From the memoirs of Margarita Petrovna:

We started talking about the sea, the Caucasus. I said that in the summer of 1921, I was on a trip to the Caucasus with my husband. Mikhail said that during these years he also worked in the south. Suddenly he stepped back a step, lit up all over and shouted:

– “Margarita Petrovna, so I saw you!”

– At these words, laughter made me out: “Well, you are a master of glasses to rub!”.

– “How, how did you say?” – asked Bulgakov, – “Master, that’s the Master!”

– “Well, yes,” I replied, “masterfully you can speak your teeth. Maybe it wasn’t me at all. “

– He looked into my eyes very seriously and said in a whisper: “Margarita Petrovna, don’t you know that you cannot be forgotten ever?”

And he remembered and immortalized it in his brilliant work “The Master and Margarita”.

So, Batumi becomes a fatal city for Bulgakov. Here the first spiritual intersection of the destinies of two great people of the 20th century – Mikhail Bulgakov and Joseph Stalin – took place.

At this point, Bulgakov decides to devote his life to literature and cultivated a creative impulse for writing a great novel. For Stalin, Batumi is a place of maturation and transformation from a romantic young man into a strong-willed fighter. Here he defines his life path – to become a professional revolutionary.

A mystery lies in the fact that in this city, both of them made the most important decisions that determined the course of not only their lives but also had a huge impact on the course of the entire human civilization. Bulgakov became a great writer, Stalin – a great dictator. One described the Devil, the second became one of the devil`s incarnations in real human life. One described the devil in theory with his brilliant novel showed that good and evil are inextricably linked and this is one of the laws of the universe, the second confirmed this in practice: having reared Russia, turning it from a poor backward country into an industrially developed power through monstrous violence and blood.

In light of this, it comes as no surprise that Bulgakov’s last work is called “Batumi” (written in 1939). Stalin strictly forbade the production of the play. Although the writer had previously experienced difficulties with the release of his works, this time he could not survive such a blow. The nervous shock was so powerful that less than six months after the completion of the play, Bulgakov dies. But before the ban, everyone was delighted with this play, both party workers and theatrical figures. The play was a tremendous success.

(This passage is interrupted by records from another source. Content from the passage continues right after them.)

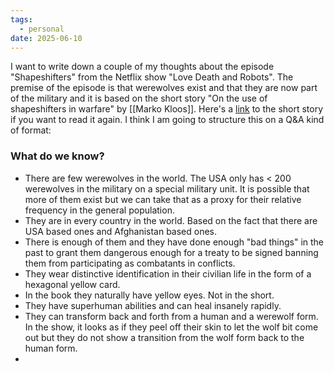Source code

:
 ```yaml
---
tags:
  - personal
date: 2025-06-10
---
```

I want to write down a couple of my thoughts about the episode "Shapeshifters" from the Netflix show "Love Death and Robots". 
The premise of the episode is that werewolves exist and that they are now part of the military and it is based on the short story "On the use of shapeshifters in warfare" by [[Marko Kloos]]. Here's a [link](https://read.amazon.com/?_encoding=UTF8&asin=B07PR7KKP8&consumptionLimitReached=false&deviceAccountIds=A03221121G45J2DNJEHDN&excludedDevices=A3MRKU1X9OYN85&hasMultimedia=false&requiredCapabilities=EBOK_PURCHASE_ALLOWED&ref=yb_qv_ov_kndl_rn_rw&yourBooksUrl=https%3A%2F%2Fwww.amazon.com%2Fyour-books%3Fpd_rd_w%3DN8Ycm%26content-id%3Damzn1.sym.3f613fae-ff47-43cd-b4e5-ae56f2e3df5c%253Aamzn1.sym.3f613fae-ff47-43cd-b4e5-ae56f2e3df5c%26pf_rd_p%3D3f613fae-ff47-43cd-b4e5-ae56f2e3df5c%26pf_rd_r%3DZXY5S9XYMP9SDGA9H0T0%26pd_rd_wg%3Da5OTV%26pd_rd_r%3Dffce5d8e-22db-403e-842a-da704e83d20d%26qid%3D1749583061%26ref_%3Dsxts_snpl_2_0_3f613fae-ff47-43cd-b4e5-ae56f2e3df5c%26ccs_id%3Da705999b-3475-4c21-ba11-8709249b23d4%26filtersMapping%3D%257B%2522contentFilter%2522%253A%255B%257B%2522name%2522%253A%2522Group%2Bmy%2Bseries%2Bbooks%2522%252C%2522id%2522%253A%2522Z3JvdXBfbXlfc2VyaWVzX2Jvb2tz%2522%252C%2522supportedViews%2522%253A%255B%2522all_titles%2522%255D%252C%2522shouldBeBlockedOnQuery%2522%253Atrue%257D%255D%257D%26ref_%3Dyb_ip_kwf_rn_a) to the short story if you want to read it again. 
I think I am going to structure this on a Q&A kind of format: 
### What do we know? 
- There are few werewolves in the world. The USA only has < 200 werewolves in the military on a special military unit. It is possible that more of them exist but we can take that as a proxy for their relative frequency in the general population. 
- They are in every country in the world. Based on the fact that there are USA based ones and Afghanistan based ones. 
- There is enough of them and they have done enough "bad things" in the past to grant them dangerous enough for a treaty to be signed banning them from participating as combatants in conflicts. 
- They wear distinctive identification in their civilian life in the form of a hexagonal yellow card. 
- In the book they naturally have yellow eyes. Not in the short. 
- They have superhuman abilities and can heal insanely rapidly. 
- They can transform back and forth from a human and a werewolf form. In the show, it looks as if they peel off their skin to let the wolf bit come out but they do not show a transition from the wolf form back to the human form. 
- 


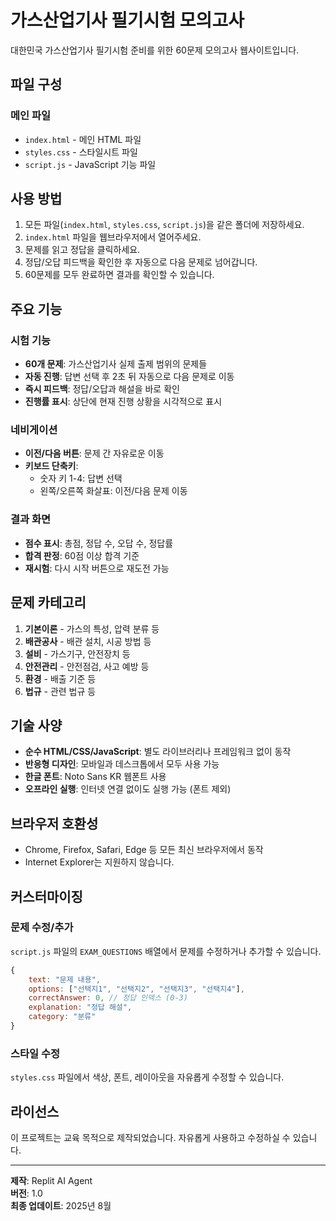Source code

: # 가스산업기사 필기시험 모의고사

대한민국 가스산업기사 필기시험 준비를 위한 60문제 모의고사 웹사이트입니다.

## 파일 구성

### 메인 파일
- `index.html` - 메인 HTML 파일
- `styles.css` - 스타일시트 파일  
- `script.js` - JavaScript 기능 파일

## 사용 방법

1. 모든 파일(`index.html`, `styles.css`, `script.js`)을 같은 폴더에 저장하세요.
2. `index.html` 파일을 웹브라우저에서 열어주세요.
3. 문제를 읽고 정답을 클릭하세요.
4. 정답/오답 피드백을 확인한 후 자동으로 다음 문제로 넘어갑니다.
5. 60문제를 모두 완료하면 결과를 확인할 수 있습니다.

## 주요 기능

### 시험 기능
- **60개 문제**: 가스산업기사 실제 출제 범위의 문제들
- **자동 진행**: 답변 선택 후 2초 뒤 자동으로 다음 문제로 이동
- **즉시 피드백**: 정답/오답과 해설을 바로 확인
- **진행률 표시**: 상단에 현재 진행 상황을 시각적으로 표시

### 네비게이션
- **이전/다음 버튼**: 문제 간 자유로운 이동
- **키보드 단축키**: 
  - 숫자 키 1-4: 답변 선택
  - 왼쪽/오른쪽 화살표: 이전/다음 문제 이동

### 결과 화면
- **점수 표시**: 총점, 정답 수, 오답 수, 정답률
- **합격 판정**: 60점 이상 합격 기준
- **재시험**: 다시 시작 버튼으로 재도전 가능

## 문제 카테고리

1. **기본이론** - 가스의 특성, 압력 분류 등
2. **배관공사** - 배관 설치, 시공 방법 등
3. **설비** - 가스기구, 안전장치 등
4. **안전관리** - 안전점검, 사고 예방 등
5. **환경** - 배출 기준 등
6. **법규** - 관련 법규 등

## 기술 사양

- **순수 HTML/CSS/JavaScript**: 별도 라이브러리나 프레임워크 없이 동작
- **반응형 디자인**: 모바일과 데스크톱에서 모두 사용 가능
- **한글 폰트**: Noto Sans KR 웹폰트 사용
- **오프라인 실행**: 인터넷 연결 없이도 실행 가능 (폰트 제외)

## 브라우저 호환성

- Chrome, Firefox, Safari, Edge 등 모든 최신 브라우저에서 동작
- Internet Explorer는 지원하지 않습니다.

## 커스터마이징

### 문제 수정/추가
`script.js` 파일의 `EXAM_QUESTIONS` 배열에서 문제를 수정하거나 추가할 수 있습니다.

```javascript
{
    text: "문제 내용",
    options: ["선택지1", "선택지2", "선택지3", "선택지4"],
    correctAnswer: 0, // 정답 인덱스 (0-3)
    explanation: "정답 해설",
    category: "분류"
}
```

### 스타일 수정
`styles.css` 파일에서 색상, 폰트, 레이아웃을 자유롭게 수정할 수 있습니다.

## 라이선스

이 프로젝트는 교육 목적으로 제작되었습니다. 자유롭게 사용하고 수정하실 수 있습니다.

---

**제작**: Replit AI Agent  
**버전**: 1.0  
**최종 업데이트**: 2025년 8월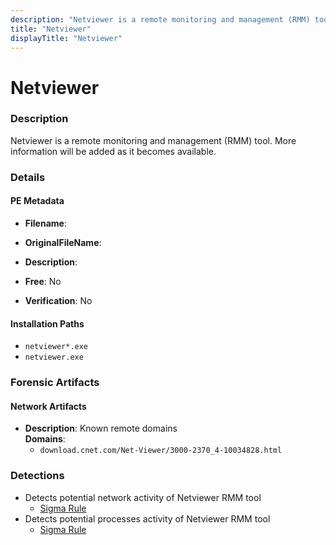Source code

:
 ```yaml
---
description: "Netviewer is a remote monitoring and management (RMM) tool. More information will be added as it becomes available."
title: "Netviewer"
displayTitle: "Netviewer"
---
```




# Netviewer


### Description

Netviewer is a remote monitoring and management (RMM) tool. More information will be added as it becomes available.




### Details


#### PE Metadata
- **Filename**: 
- **OriginalFileName**: 
- **Description**: 


- **Free**: No

- **Verification**: No




#### Installation Paths
- `netviewer*.exe`
- `netviewer.exe`

### Forensic Artifacts




#### Network Artifacts
- **Description**: Known remote domains
<br/>**Domains**:
    - `download.cnet.com/Net-Viewer/3000-2370_4-10034828.html`


### Detections
- Detects potential network activity of Netviewer RMM tool
  - [Sigma Rule](https://github.com/magicsword-io/LOLRMM/blob/main/detections/sigma/netviewer_network_sigma.yml)
- Detects potential processes activity of Netviewer RMM tool
  - [Sigma Rule](https://github.com/magicsword-io/LOLRMM/blob/main/detections/sigma/netviewer_processes_sigma.yml)



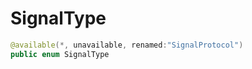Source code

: # SignalType

``` swift
@available(*, unavailable, renamed:"SignalProtocol")
public enum SignalType 
```
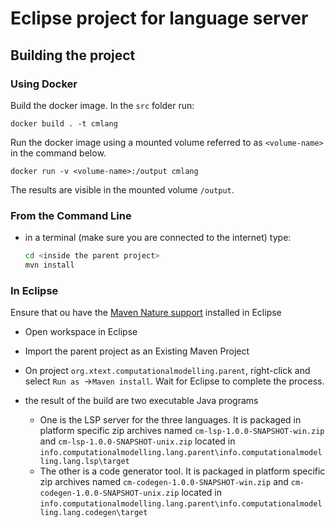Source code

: # Eclipse project for language server

## Building the project

### Using Docker

Build the docker image. In the `src` folder run:

``` shell
docker build . -t cmlang
```

Run the docker image using a mounted volume referred to as `<volume-name>` in the command below.

``` shell
docker run -v <volume-name>:/output cmlang
```

The results are visible in the mounted volume `/output`.

### From the Command Line

- in a terminal (make sure you are connected to the internet) type:

  ``` bash
  cd <inside the parent project>
  mvn install
  ```

### In Eclipse

Ensure that ou have the [Maven Nature support](https://marketplace.eclipse.org/free-tagging/nature_orgeclipsem2ecoremaven2nature) installed in Eclipse

- Open workspace in Eclipse
- Import the parent project as an Existing Maven Project
- On project `org.xtext.computationalmodelling.parent`, right-click and select `Run as `->`Maven install`. Wait for Eclipse to complete the process.

- the result of the build are two executable Java programs

  - One is the LSP server for the three languages.
    It is packaged in platform specific zip archives named `cm-lsp-1.0.0-SNAPSHOT-win.zip` and `cm-lsp-1.0.0-SNAPSHOT-unix.zip` located in `info.computationalmodelling.lang.parent\info.computationalmodelling.lang.lsp\target`
  - The other is a code generator tool.
    It is packaged in platform specific zip archives named `cm-codegen-1.0.0-SNAPSHOT-win.zip` and `cm-codegen-1.0.0-SNAPSHOT-unix.zip` located in `info.computationalmodelling.lang.parent\info.computationalmodelling.lang.codegen\target`
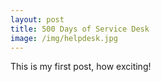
 ```yaml
---
layout: post
title: 500 Days of Service Desk
image: /img/helpdesk.jpg
---
```


This is my first post, how exciting!
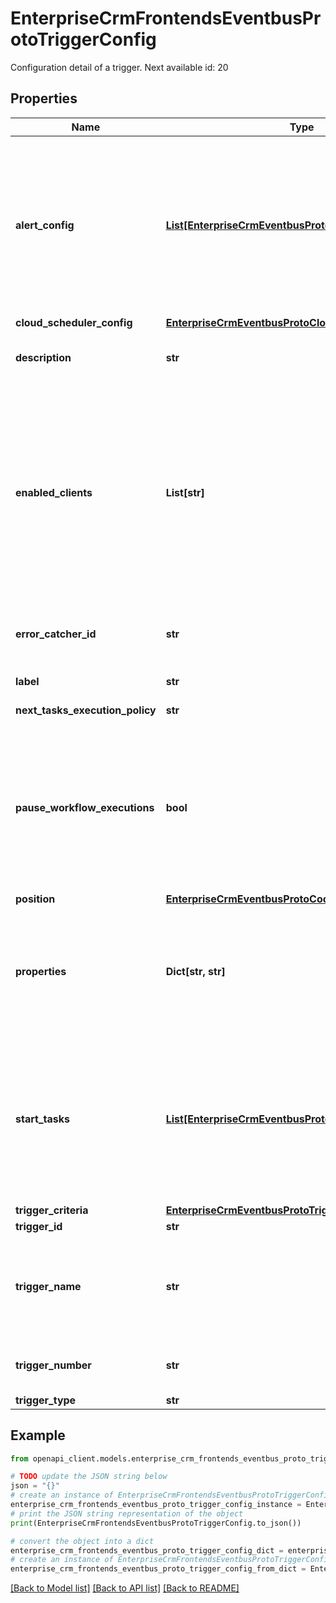 # EnterpriseCrmFrontendsEventbusProtoTriggerConfig

Configuration detail of a trigger. Next available id: 20

## Properties

Name | Type | Description | Notes
------------ | ------------- | ------------- | -------------
**alert_config** | [**List[EnterpriseCrmEventbusProtoWorkflowAlertConfig]**](EnterpriseCrmEventbusProtoWorkflowAlertConfig.md) | An alert threshold configuration for the [trigger + client + workflow] tuple. If these values are not specified in the trigger config, default values will be populated by the system. Note that there must be exactly one alert threshold configured per [client + trigger + workflow] when published. | [optional] 
**cloud_scheduler_config** | [**EnterpriseCrmEventbusProtoCloudSchedulerConfig**](EnterpriseCrmEventbusProtoCloudSchedulerConfig.md) |  | [optional] 
**description** | **str** | User-provided description intended to give more business context about the task. | [optional] 
**enabled_clients** | **List[str]** | Required. The list of client ids which are enabled to execute the workflow using this trigger. In other words, these clients have the workflow execution privledges for this trigger. For API trigger, the client id in the incoming request is validated against the list of enabled clients. For non-API triggers, one workflow execution is triggered on behalf of each enabled client. | [optional] 
**error_catcher_id** | **str** | Optional Error catcher id of the error catch flow which will be executed when execution error happens in the task | [optional] 
**label** | **str** | The user created label for a particular trigger. | [optional] 
**next_tasks_execution_policy** | **str** | Dictates how next tasks will be executed. | [optional] 
**pause_workflow_executions** | **bool** | Optional. If set to true, any upcoming requests for this trigger config will be paused and the executions will be resumed later when the flag is reset. The workflow to which this trigger config belongs has to be in ACTIVE status for the executions to be paused or resumed. | [optional] 
**position** | [**EnterpriseCrmEventbusProtoCoordinate**](EnterpriseCrmEventbusProtoCoordinate.md) |  | [optional] 
**properties** | **Dict[str, str]** | Configurable properties of the trigger, not to be confused with workflow parameters. E.g. \&quot;name\&quot; is a property for API triggers and \&quot;subscription\&quot; is a property for Cloud Pubsub triggers. | [optional] 
**start_tasks** | [**List[EnterpriseCrmEventbusProtoNextTask]**](EnterpriseCrmEventbusProtoNextTask.md) | Set of tasks numbers from where the workflow execution is started by this trigger. If this is empty, then workflow is executed with default start tasks. In the list of start tasks, none of two tasks can have direct ancestor-descendant relationships (i.e. in a same workflow execution graph). | [optional] 
**trigger_criteria** | [**EnterpriseCrmEventbusProtoTriggerCriteria**](EnterpriseCrmEventbusProtoTriggerCriteria.md) |  | [optional] 
**trigger_id** | **str** | The backend trigger ID. | [optional] 
**trigger_name** | **str** | Optional. Name of the trigger This is added to identify the type of trigger. This is avoid the logic on triggerId to identify the trigger_type and push the same to monitoring. | [optional] 
**trigger_number** | **str** | Required. A number to uniquely identify each trigger config within the workflow on UI. | [optional] 
**trigger_type** | **str** |  | [optional] 

## Example

```python
from openapi_client.models.enterprise_crm_frontends_eventbus_proto_trigger_config import EnterpriseCrmFrontendsEventbusProtoTriggerConfig

# TODO update the JSON string below
json = "{}"
# create an instance of EnterpriseCrmFrontendsEventbusProtoTriggerConfig from a JSON string
enterprise_crm_frontends_eventbus_proto_trigger_config_instance = EnterpriseCrmFrontendsEventbusProtoTriggerConfig.from_json(json)
# print the JSON string representation of the object
print(EnterpriseCrmFrontendsEventbusProtoTriggerConfig.to_json())

# convert the object into a dict
enterprise_crm_frontends_eventbus_proto_trigger_config_dict = enterprise_crm_frontends_eventbus_proto_trigger_config_instance.to_dict()
# create an instance of EnterpriseCrmFrontendsEventbusProtoTriggerConfig from a dict
enterprise_crm_frontends_eventbus_proto_trigger_config_from_dict = EnterpriseCrmFrontendsEventbusProtoTriggerConfig.from_dict(enterprise_crm_frontends_eventbus_proto_trigger_config_dict)
```
[[Back to Model list]](../README.md#documentation-for-models) [[Back to API list]](../README.md#documentation-for-api-endpoints) [[Back to README]](../README.md)



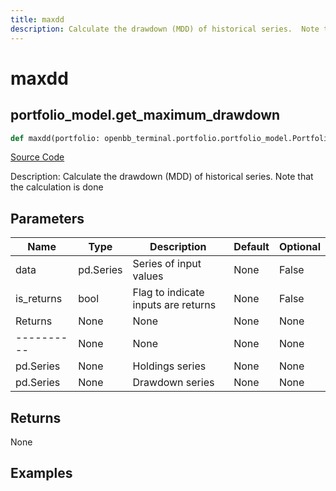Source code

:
 ```yaml
---
title: maxdd
description: Calculate the drawdown (MDD) of historical series.  Note that the calculation is done
---
```

# maxdd

## portfolio_model.get_maximum_drawdown

```python
def maxdd(portfolio: openbb_terminal.portfolio.portfolio_model.PortfolioModel, is_returns: bool) -> Series:
```
[Source Code](https://github.com/OpenBB-finance/OpenBBTerminal/tree/main/openbb_terminal/portfolio/portfolio_model.py#L1382)

Description: Calculate the drawdown (MDD) of historical series.  Note that the calculation is done

## Parameters

| Name | Type | Description | Default | Optional |
| ---- | ---- | ----------- | ------- | -------- |
| data | pd.Series | Series of input values | None | False |
| is_returns | bool | Flag to indicate inputs are returns | None | False |
| Returns | None | None | None | None |
| ---------- | None | None | None | None |
| pd.Series | None | Holdings series | None | None |
| pd.Series | None | Drawdown series | None | None |

## Returns

None

## Examples

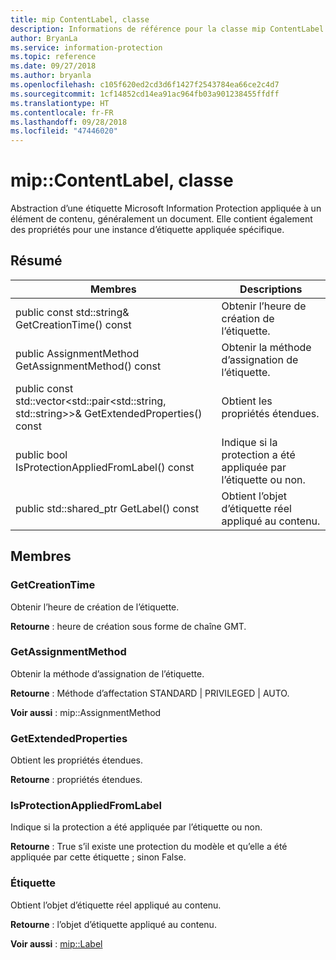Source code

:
 ```yaml
---
title: mip ContentLabel, classe
description: Informations de référence pour la classe mip ContentLabel
author: BryanLa
ms.service: information-protection
ms.topic: reference
ms.date: 09/27/2018
ms.author: bryanla
ms.openlocfilehash: c105f620ed2cd3d6f1427f2543784ea66ce2c4d7
ms.sourcegitcommit: 1cf14852cd14ea91ac964fb03a901238455ffdff
ms.translationtype: HT
ms.contentlocale: fr-FR
ms.lasthandoff: 09/28/2018
ms.locfileid: "47446020"
---
```

# <a name="class-mipcontentlabel"></a>mip::ContentLabel, classe 
Abstraction d’une étiquette Microsoft Information Protection appliquée à un élément de contenu, généralement un document.
Elle contient également des propriétés pour une instance d’étiquette appliquée spécifique.
  
## <a name="summary"></a>Résumé
 Membres                        | Descriptions                                
--------------------------------|---------------------------------------------
 public const std::string& GetCreationTime() const  |  Obtenir l’heure de création de l’étiquette.
 public AssignmentMethod GetAssignmentMethod() const  |  Obtenir la méthode d’assignation de l’étiquette.
public const std::vector<std::pair<std::string, std::string>>& GetExtendedProperties() const  |  Obtient les propriétés étendues.
 public bool IsProtectionAppliedFromLabel() const  |  Indique si la protection a été appliquée par l’étiquette ou non.
public std::shared_ptr<Label> GetLabel() const  |  Obtient l’objet d’étiquette réel appliqué au contenu.
  
## <a name="members"></a>Membres
  
### <a name="getcreationtime"></a>GetCreationTime
Obtenir l’heure de création de l’étiquette.

  
**Retourne** : heure de création sous forme de chaîne GMT.
  
### <a name="getassignmentmethod"></a>GetAssignmentMethod
Obtenir la méthode d’assignation de l’étiquette.

  
**Retourne** : Méthode d’affectation STANDARD | PRIVILEGED | AUTO. 
  
**Voir aussi** : mip::AssignmentMethod
  
### <a name="getextendedproperties"></a>GetExtendedProperties
Obtient les propriétés étendues.

  
**Retourne** : propriétés étendues.
  
### <a name="isprotectionappliedfromlabel"></a>IsProtectionAppliedFromLabel
Indique si la protection a été appliquée par l’étiquette ou non.

  
**Retourne** : True s’il existe une protection du modèle et qu’elle a été appliquée par cette étiquette ; sinon False.
  
### <a name="label"></a>Étiquette
Obtient l’objet d’étiquette réel appliqué au contenu.

  
**Retourne** : l’objet d’étiquette appliqué au contenu. 
  
**Voir aussi** : [mip::Label](class_mip_label.md)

But, perhaps, it was in this work that Stalin saw that Bulgakov came as close as possible to understanding the true essence of the leader with his inner complexes and fears. And this frightened Stalin. What one has understood, others will also understand and may begin to rethink the phenomenon of his greatness. And this is unacceptable for the “leader of all peoples”!

And here is the result – the creative life that began in Batumi, describing a dizzying trajectory, ends with the play “Batumi”. What is it? Mysticism and magic or coincidence – you decide.

The point set in the play “Batumi” became the symbolic finale of both the creative and physical life of the writer.